▸ The data:
%%
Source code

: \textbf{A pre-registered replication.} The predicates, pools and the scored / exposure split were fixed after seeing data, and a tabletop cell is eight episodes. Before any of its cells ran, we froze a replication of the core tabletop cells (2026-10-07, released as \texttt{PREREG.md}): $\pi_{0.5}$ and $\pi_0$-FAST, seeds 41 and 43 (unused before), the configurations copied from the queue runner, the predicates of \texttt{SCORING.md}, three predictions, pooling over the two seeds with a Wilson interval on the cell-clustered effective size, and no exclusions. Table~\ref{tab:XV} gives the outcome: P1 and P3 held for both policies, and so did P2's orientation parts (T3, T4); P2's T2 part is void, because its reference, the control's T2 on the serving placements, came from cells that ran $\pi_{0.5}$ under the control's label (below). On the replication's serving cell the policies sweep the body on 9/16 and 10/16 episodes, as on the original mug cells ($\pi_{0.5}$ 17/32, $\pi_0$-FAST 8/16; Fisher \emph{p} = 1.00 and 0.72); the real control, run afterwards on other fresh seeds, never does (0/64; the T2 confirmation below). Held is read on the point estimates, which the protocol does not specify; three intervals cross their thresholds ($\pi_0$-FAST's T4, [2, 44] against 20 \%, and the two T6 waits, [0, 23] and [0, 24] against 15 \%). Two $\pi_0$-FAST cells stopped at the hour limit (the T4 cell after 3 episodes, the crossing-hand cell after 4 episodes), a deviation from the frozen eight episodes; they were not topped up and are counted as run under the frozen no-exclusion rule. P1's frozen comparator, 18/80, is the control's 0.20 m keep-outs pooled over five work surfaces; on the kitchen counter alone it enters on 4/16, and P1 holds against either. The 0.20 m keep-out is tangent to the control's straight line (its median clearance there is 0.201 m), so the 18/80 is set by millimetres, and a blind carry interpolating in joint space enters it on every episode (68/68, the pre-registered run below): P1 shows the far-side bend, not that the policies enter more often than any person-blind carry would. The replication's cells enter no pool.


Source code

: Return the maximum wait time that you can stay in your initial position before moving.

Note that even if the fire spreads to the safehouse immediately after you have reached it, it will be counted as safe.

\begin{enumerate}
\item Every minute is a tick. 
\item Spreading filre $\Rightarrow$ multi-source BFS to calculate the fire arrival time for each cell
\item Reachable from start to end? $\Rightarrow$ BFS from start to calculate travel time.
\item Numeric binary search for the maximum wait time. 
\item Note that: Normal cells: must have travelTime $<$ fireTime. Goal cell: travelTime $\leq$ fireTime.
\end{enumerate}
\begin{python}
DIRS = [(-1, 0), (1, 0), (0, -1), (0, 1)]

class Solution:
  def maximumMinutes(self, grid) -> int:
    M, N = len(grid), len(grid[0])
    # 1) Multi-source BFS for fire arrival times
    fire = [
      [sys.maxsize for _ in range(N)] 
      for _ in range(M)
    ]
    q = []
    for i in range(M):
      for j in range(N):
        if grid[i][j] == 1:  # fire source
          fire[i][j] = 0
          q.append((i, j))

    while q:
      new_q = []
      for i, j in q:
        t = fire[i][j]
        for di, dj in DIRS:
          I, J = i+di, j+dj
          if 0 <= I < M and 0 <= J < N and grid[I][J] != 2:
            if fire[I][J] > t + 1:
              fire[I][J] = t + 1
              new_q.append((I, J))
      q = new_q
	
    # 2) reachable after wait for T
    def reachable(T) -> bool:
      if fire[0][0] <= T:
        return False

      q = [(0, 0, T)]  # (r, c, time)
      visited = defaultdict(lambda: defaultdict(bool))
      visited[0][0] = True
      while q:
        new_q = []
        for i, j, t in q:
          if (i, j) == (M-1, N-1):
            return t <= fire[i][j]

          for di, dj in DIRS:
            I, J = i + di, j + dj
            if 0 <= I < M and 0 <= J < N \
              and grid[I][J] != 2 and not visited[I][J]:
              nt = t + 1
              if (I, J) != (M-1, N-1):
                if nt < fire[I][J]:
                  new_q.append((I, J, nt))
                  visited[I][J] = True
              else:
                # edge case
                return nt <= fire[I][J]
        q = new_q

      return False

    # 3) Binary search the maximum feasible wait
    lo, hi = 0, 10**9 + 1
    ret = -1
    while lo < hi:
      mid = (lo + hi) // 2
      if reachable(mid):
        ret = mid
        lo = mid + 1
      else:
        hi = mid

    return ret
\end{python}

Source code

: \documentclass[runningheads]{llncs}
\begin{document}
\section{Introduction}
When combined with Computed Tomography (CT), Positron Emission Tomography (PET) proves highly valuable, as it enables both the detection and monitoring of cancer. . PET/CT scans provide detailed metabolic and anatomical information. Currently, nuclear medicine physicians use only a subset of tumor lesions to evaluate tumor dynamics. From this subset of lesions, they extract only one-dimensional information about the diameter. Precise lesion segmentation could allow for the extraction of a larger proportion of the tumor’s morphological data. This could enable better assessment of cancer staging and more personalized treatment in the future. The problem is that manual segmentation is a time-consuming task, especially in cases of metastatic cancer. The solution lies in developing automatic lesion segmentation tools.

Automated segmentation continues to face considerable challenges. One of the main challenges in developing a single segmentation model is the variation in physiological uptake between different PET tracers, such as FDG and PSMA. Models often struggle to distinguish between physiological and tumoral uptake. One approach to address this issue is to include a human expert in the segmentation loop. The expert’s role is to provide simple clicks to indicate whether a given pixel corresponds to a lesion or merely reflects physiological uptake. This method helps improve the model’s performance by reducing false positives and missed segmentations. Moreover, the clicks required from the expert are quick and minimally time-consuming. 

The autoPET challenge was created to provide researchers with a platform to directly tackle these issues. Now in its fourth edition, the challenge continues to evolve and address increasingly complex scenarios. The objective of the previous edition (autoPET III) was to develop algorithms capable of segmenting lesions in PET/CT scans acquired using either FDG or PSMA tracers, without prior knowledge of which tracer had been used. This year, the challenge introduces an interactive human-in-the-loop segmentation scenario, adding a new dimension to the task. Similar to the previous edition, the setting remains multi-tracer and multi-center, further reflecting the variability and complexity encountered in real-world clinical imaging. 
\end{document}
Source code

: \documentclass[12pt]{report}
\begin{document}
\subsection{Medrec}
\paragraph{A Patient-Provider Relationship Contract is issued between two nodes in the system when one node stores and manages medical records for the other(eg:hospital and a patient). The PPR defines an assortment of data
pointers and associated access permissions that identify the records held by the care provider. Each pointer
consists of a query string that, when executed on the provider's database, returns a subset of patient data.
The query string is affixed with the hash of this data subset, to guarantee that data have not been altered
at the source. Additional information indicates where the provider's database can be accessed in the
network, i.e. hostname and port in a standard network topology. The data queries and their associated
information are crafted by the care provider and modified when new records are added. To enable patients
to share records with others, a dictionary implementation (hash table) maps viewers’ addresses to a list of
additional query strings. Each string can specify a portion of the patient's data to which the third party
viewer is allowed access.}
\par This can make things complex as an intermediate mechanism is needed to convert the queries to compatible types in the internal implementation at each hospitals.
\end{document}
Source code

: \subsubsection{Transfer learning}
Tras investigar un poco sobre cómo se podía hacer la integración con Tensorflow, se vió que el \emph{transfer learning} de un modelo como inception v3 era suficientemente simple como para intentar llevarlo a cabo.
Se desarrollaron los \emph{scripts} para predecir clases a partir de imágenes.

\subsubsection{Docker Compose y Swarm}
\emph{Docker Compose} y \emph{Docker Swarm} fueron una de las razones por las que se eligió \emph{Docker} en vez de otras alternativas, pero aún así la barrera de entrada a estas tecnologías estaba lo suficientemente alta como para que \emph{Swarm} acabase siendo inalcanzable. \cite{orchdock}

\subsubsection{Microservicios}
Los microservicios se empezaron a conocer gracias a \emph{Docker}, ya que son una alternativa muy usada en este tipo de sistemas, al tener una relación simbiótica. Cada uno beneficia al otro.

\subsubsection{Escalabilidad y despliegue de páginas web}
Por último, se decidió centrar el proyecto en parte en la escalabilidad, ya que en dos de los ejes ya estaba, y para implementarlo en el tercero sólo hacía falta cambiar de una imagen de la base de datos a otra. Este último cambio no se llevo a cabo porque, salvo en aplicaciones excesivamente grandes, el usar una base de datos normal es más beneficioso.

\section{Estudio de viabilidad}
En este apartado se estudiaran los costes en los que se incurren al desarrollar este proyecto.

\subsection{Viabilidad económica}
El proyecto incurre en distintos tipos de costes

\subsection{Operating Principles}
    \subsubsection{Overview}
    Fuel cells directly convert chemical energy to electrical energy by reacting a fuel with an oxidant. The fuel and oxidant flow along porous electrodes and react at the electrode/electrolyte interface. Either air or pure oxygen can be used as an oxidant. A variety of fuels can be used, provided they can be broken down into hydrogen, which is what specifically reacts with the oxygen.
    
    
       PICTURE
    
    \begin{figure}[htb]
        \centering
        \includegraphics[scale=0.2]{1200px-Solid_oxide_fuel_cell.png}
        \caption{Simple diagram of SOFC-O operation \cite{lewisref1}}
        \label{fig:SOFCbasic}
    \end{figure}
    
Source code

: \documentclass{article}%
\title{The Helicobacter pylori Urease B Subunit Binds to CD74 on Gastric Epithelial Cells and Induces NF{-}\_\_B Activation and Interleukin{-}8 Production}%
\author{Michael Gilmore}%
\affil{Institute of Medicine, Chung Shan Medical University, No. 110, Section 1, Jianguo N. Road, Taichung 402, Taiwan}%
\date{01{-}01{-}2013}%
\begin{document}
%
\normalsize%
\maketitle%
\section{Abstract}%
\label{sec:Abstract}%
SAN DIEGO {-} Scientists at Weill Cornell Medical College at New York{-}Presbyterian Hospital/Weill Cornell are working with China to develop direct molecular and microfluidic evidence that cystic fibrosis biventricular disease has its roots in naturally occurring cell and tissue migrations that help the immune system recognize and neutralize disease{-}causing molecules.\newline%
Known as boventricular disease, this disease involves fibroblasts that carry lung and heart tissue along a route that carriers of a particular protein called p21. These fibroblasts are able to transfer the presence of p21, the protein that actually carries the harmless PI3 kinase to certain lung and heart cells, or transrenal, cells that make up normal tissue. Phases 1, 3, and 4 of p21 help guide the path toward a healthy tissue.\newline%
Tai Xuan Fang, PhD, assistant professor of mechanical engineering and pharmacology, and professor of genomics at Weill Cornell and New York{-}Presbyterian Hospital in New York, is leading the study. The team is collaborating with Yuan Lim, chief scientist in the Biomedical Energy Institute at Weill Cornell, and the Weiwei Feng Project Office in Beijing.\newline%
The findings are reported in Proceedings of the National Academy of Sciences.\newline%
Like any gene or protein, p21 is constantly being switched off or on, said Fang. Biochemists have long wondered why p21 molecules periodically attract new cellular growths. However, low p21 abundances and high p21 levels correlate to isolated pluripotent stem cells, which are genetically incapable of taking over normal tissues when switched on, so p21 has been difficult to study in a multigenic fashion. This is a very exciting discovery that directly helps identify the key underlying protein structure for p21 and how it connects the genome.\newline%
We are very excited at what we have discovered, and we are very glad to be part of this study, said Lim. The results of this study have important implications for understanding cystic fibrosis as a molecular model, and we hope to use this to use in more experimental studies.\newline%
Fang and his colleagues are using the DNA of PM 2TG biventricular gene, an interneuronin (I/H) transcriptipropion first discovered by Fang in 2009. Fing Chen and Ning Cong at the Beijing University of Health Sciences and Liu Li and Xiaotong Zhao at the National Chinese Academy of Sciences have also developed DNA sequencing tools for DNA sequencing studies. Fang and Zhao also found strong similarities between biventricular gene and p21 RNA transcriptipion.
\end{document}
%%
▸ Problem statement:
Count every line of the data in which the word "Swarm" appears, and report only the total.

▸ Exercise result:
2